-- Data for this exercise follows --
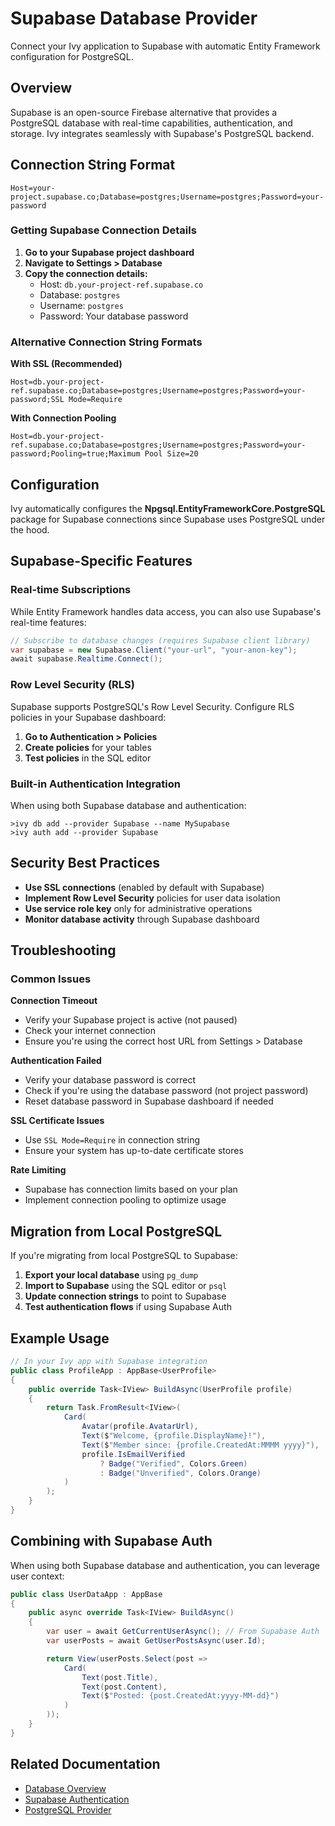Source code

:# Supabase Database Provider

<Ingress>
Connect your Ivy application to Supabase with automatic Entity Framework configuration for PostgreSQL.
</Ingress>

## Overview

Supabase is an open-source Firebase alternative that provides a PostgreSQL database with real-time capabilities, authentication, and storage. Ivy integrates seamlessly with Supabase's PostgreSQL backend.

## Connection String Format

```text
Host=your-project.supabase.co;Database=postgres;Username=postgres;Password=your-password
```

### Getting Supabase Connection Details

1. **Go to your Supabase project dashboard**
2. **Navigate to Settings > Database**
3. **Copy the connection details:**
   - Host: `db.your-project-ref.supabase.co`
   - Database: `postgres`
   - Username: `postgres`
   - Password: Your database password

### Alternative Connection String Formats

**With SSL (Recommended)**
```text
Host=db.your-project-ref.supabase.co;Database=postgres;Username=postgres;Password=your-password;SSL Mode=Require
```

**With Connection Pooling**
```text
Host=db.your-project-ref.supabase.co;Database=postgres;Username=postgres;Password=your-password;Pooling=true;Maximum Pool Size=20
```

## Configuration

Ivy automatically configures the **Npgsql.EntityFrameworkCore.PostgreSQL** package for Supabase connections since Supabase uses PostgreSQL under the hood.

## Supabase-Specific Features

### Real-time Subscriptions

While Entity Framework handles data access, you can also use Supabase's real-time features:

```csharp
// Subscribe to database changes (requires Supabase client library)
var supabase = new Supabase.Client("your-url", "your-anon-key");
await supabase.Realtime.Connect();
```

### Row Level Security (RLS)

Supabase supports PostgreSQL's Row Level Security. Configure RLS policies in your Supabase dashboard:

1. **Go to Authentication > Policies**
2. **Create policies** for your tables
3. **Test policies** in the SQL editor

### Built-in Authentication Integration

When using both Supabase database and authentication:

```terminal
>ivy db add --provider Supabase --name MySupabase
>ivy auth add --provider Supabase
```

## Security Best Practices

- **Use SSL connections** (enabled by default with Supabase)
- **Implement Row Level Security** policies for user data isolation
- **Use service role key** only for administrative operations
- **Monitor database activity** through Supabase dashboard

## Troubleshooting

### Common Issues

**Connection Timeout**
- Verify your Supabase project is active (not paused)
- Check your internet connection
- Ensure you're using the correct host URL from Settings > Database

**Authentication Failed**
- Verify your database password is correct
- Check if you're using the database password (not project password)
- Reset database password in Supabase dashboard if needed

**SSL Certificate Issues**
- Use `SSL Mode=Require` in connection string
- Ensure your system has up-to-date certificate stores

**Rate Limiting**
- Supabase has connection limits based on your plan
- Implement connection pooling to optimize usage

## Migration from Local PostgreSQL

If you're migrating from local PostgreSQL to Supabase:

1. **Export your local database** using `pg_dump`
2. **Import to Supabase** using the SQL editor or `psql`
3. **Update connection strings** to point to Supabase
4. **Test authentication flows** if using Supabase Auth

## Example Usage

```csharp
// In your Ivy app with Supabase integration
public class ProfileApp : AppBase<UserProfile>
{
    public override Task<IView> BuildAsync(UserProfile profile)
    {
        return Task.FromResult<IView>(
            Card(
                Avatar(profile.AvatarUrl),
                Text($"Welcome, {profile.DisplayName}!"),
                Text($"Member since: {profile.CreatedAt:MMMM yyyy}"),
                profile.IsEmailVerified
                    ? Badge("Verified", Colors.Green)
                    : Badge("Unverified", Colors.Orange)
            )
        );
    }
}
```

## Combining with Supabase Auth

When using both Supabase database and authentication, you can leverage user context:

```csharp
public class UserDataApp : AppBase
{
    public async override Task<IView> BuildAsync()
    {
        var user = await GetCurrentUserAsync(); // From Supabase Auth
        var userPosts = await GetUserPostsAsync(user.Id);

        return View(userPosts.Select(post =>
            Card(
                Text(post.Title),
                Text(post.Content),
                Text($"Posted: {post.CreatedAt:yyyy-MM-dd}")
            )
        ));
    }
}
```

## Related Documentation

- [Database Overview](01_Overview.md)
- [Supabase Authentication](../04_Authentication/Supabase.md)
- [PostgreSQL Provider](PostgreSQL.md)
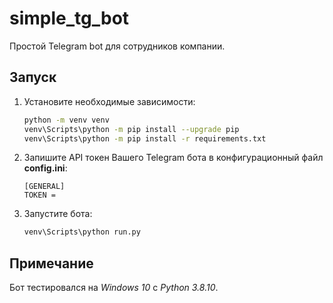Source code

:# simple_tg_bot
Простой Telegram bot для сотрудников компании.

## Запуск

1. Установите необходимые зависимости:

   ```bash
   python -m venv venv
   venv\Scripts\python -m pip install --upgrade pip
   venv\Scripts\python -m pip install -r requirements.txt
   ```

2. Запишите API токен Вашего Telegram бота в конфигурационный файл **config.ini**:

   ```
   [GENERAL]
   TOKEN = 
   ```

3. Запустите бота:

   ```bash
   venv\Scripts\python run.py
   ```


## Примечание

Бот тестировался на *Windows 10* с *Python 3.8.10*.
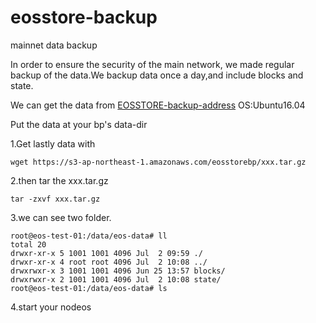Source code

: # eosstore-backup
mainnet data backup

In order to ensure the security of the main network, we made regular backup of the data.We backup data once a day,and include blocks and state.

We can get the data from [EOSSTORE-backup-address](https://s3-ap-northeast-1.amazonaws.com/eosstorebp/index.html)
OS:Ubuntu16.04

Put the data at your bp's data-dir

1.Get lastly data with 
```
wget https://s3-ap-northeast-1.amazonaws.com/eosstorebp/xxx.tar.gz
```

2.then tar the xxx.tar.gz

```
tar -zxvf xxx.tar.gz
```

3.we can see two folder.
```
root@eos-test-01:/data/eos-data# ll
total 20
drwxr-xr-x 5 1001 1001 4096 Jul  2 09:59 ./
drwxr-xr-x 4 root root 4096 Jul  2 10:08 ../
drwxrwxr-x 3 1001 1001 4096 Jun 25 13:57 blocks/
drwxrwxr-x 2 1001 1001 4096 Jul  2 10:08 state/
root@eos-test-01:/data/eos-data# ls
```

4.start your nodeos
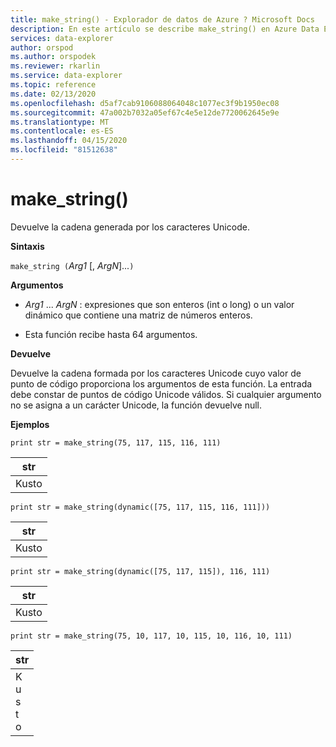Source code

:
 ```yaml
---
title: make_string() - Explorador de datos de Azure ? Microsoft Docs
description: En este artículo se describe make_string() en Azure Data Explorer.
services: data-explorer
author: orspod
ms.author: orspodek
ms.reviewer: rkarlin
ms.service: data-explorer
ms.topic: reference
ms.date: 02/13/2020
ms.openlocfilehash: d5af7cab9106088064048c1077ec3f9b1950ec08
ms.sourcegitcommit: 47a002b7032a05ef67c4e5e12de7720062645e9e
ms.translationtype: MT
ms.contentlocale: es-ES
ms.lasthandoff: 04/15/2020
ms.locfileid: "81512638"
---
```

# <a name="make_string"></a>make_string()

Devuelve la cadena generada por los caracteres Unicode.
    
**Sintaxis**

`make_string (`*Arg1* [, *ArgN*]...`)`

**Argumentos**

* *Arg1* ... *ArgN* : expresiones que son enteros (int o long) o un valor dinámico que contiene una matriz de números enteros.

* Esta función recibe hasta 64 argumentos. 

**Devuelve**

Devuelve la cadena formada por los caracteres Unicode cuyo valor de punto de código proporciona los argumentos de esta función. La entrada debe constar de puntos de código Unicode válidos.
Si cualquier argumento no se asigna a un carácter Unicode, la función devuelve null.

**Ejemplos**

```kusto
print str = make_string(75, 117, 115, 116, 111)
```

|str|
|---|
|Kusto|
    
```kusto
print str = make_string(dynamic([75, 117, 115, 116, 111]))
```

|str|
|---|
|Kusto|

```kusto
print str = make_string(dynamic([75, 117, 115]), 116, 111)
```

|str|
|---|
|Kusto|

```kusto
print str = make_string(75, 10, 117, 10, 115, 10, 116, 10, 111)
```

|str|
|---|
|K<br>u<br>s<br>t<br>o|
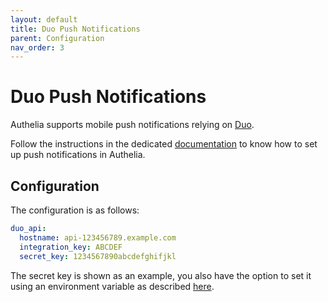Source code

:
 ```yaml
---
layout: default
title: Duo Push Notifications
parent: Configuration
nav_order: 3
---
```


# Duo Push Notifications

Authelia supports mobile push notifications relying on [Duo].

Follow the instructions in the dedicated [documentation](../features/2fa/push-notifications.md)
to know how to set up push notifications in Authelia.

## Configuration

The configuration is as follows:
```yaml
duo_api:
  hostname: api-123456789.example.com
  integration_key: ABCDEF
  secret_key: 1234567890abcdefghifjkl
```


The secret key is shown as an example, you also have the option to set it using an environment
variable as described [here](./secrets.md).

[Duo]: https://duo.com/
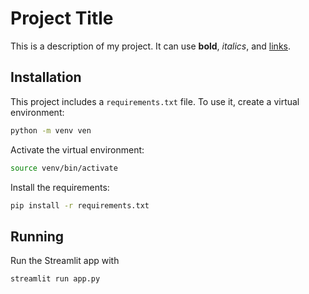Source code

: # Project Title

This is a description of my project.  It can use **bold**, _italics_, and [links](https://google.com).

## Installation

This project includes a `requirements.txt` file.  To use it, create a virtual environment:
```bash
python -m venv ven
```
Activate the virtual environment:
```bash
source venv/bin/activate
```
Install the requirements:
```bash
pip install -r requirements.txt
```

## Running

Run the Streamlit app with
```bash
streamlit run app.py
```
-- Data for this exercise concluded --
• **What you need to do**: Copy each line of the data that includes the word "https".

• **Response box**:
We can get the data from [EOSSTORE-backup-address](https://s3-ap-northeast-1.amazonaws.com/eosstorebp/index.html)
wget https://s3-ap-northeast-1.amazonaws.com/eosstorebp/xxx.tar.gz
[Duo]: https://duo.com/
This is a description of my project.  It can use **bold**, _italics_, and [links](https://google.com).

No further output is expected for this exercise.